You. You deserve the life you have. You deserve a controlling fiancee. You deserve that bratty little boy. You deserve her infidelity. You deserve her control over you.
After everything you put me through, you deserve it all. It’s because of you that I don’t trust. It’s because of you that I can never believe the words “I won’t ever hit you.” You were my first. We were supposed to get married, start a family of our own. You couldn’t stand the thought of me meeting people down here, gaining new friends in a completely new place. You accused me of anything you could think of. And apologized when I proved you wrong, every time.
Remember the bruises? The emotional scars? The fact that I was pregnant with YOUR child, and when I miscarried, you looked at me with a blank eyed stare? Or how about when your brother pulled me aside on that cold, cold day and told me that you had been cheating on me for a while with the neighbor chick. The one who was also engaged, and had 3 children. The one who was so sweet to me.
And then there was the other one. The one you’ve ended up with now. The one that was pregnant a week after I ended things and moved to my own place. Scared and alone in a town where I knew no one but co-workers at the age of 20. Working 2 jobs and trying to swallow what had happened. Finally getting things to a “normal” state when you called and wanted to talk.
Then we tried working things out. “We can raise the baby like its our own.” As she stares me down in the living room, telling you she wants me to have nothing to do with the baby. Looking back now, I don’t blame her a bit for that comment. I would have said the same thing.
But I know that deep down in your heart, you know you had something amazing. And you blew it. BIG time. And when your family sees me, and tells me that they wish we were still together, I know that they tell you they’ve seen me. Your grandma still hugs me and gives me a kiss on the cheek when she sees me.

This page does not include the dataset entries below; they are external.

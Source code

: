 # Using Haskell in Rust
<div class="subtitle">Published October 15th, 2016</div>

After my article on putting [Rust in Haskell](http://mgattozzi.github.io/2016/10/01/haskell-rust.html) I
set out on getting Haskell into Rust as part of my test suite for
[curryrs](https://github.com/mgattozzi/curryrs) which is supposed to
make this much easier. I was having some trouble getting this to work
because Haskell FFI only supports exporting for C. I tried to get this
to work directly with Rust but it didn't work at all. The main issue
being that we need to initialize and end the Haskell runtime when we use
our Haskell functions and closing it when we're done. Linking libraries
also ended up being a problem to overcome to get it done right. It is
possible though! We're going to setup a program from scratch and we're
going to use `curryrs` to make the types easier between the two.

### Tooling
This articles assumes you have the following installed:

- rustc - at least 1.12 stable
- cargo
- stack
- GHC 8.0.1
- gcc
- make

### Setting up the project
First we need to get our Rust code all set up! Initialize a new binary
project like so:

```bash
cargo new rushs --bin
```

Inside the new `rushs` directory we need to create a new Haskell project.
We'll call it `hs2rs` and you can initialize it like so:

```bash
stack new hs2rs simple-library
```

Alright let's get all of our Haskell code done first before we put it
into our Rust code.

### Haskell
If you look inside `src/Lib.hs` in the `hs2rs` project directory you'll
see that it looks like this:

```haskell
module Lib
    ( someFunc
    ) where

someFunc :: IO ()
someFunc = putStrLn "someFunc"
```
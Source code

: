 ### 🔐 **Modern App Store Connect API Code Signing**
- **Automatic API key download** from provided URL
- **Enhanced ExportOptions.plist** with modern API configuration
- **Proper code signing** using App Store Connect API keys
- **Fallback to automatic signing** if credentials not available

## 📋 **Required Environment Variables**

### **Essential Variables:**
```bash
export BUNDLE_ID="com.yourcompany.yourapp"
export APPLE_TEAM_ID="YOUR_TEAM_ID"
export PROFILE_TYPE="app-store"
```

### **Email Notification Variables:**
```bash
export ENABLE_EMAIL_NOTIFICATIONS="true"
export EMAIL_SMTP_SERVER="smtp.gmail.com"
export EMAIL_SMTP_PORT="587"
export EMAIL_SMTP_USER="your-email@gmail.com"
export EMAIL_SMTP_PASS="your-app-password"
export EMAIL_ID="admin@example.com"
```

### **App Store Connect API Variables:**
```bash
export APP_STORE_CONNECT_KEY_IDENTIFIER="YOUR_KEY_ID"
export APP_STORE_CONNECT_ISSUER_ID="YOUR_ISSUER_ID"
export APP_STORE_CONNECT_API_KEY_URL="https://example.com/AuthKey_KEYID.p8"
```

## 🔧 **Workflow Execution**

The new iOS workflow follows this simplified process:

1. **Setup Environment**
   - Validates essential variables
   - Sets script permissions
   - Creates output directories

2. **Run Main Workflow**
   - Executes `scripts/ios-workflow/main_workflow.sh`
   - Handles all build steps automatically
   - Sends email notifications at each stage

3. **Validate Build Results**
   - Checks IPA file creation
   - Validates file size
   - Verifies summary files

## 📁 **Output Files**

The abuse, the cheating, the lies. Makes me so glad that the big man upstairs decided that a little one in the mix of all of that wouldn’t have been a good thing. And I’m stronger now. My friends and family carried me through all of that. And now I have a MAN that loves me unconditionally, and treats me like a princess. I have AMAZING friends. And I am almost done with my schooling, and will be doing the job that I was put on this earth to do.
And believe me, because I am stronger now, and because I have shaped to be the person I am now, if I ever have to save you or your new family’s lives, I will do it without prejudice or harmful thought. Because I am better than that. I hope you think about it someday, what could have been. I don’t anymore. I hope your child grows up to be the man that you couldn’t be.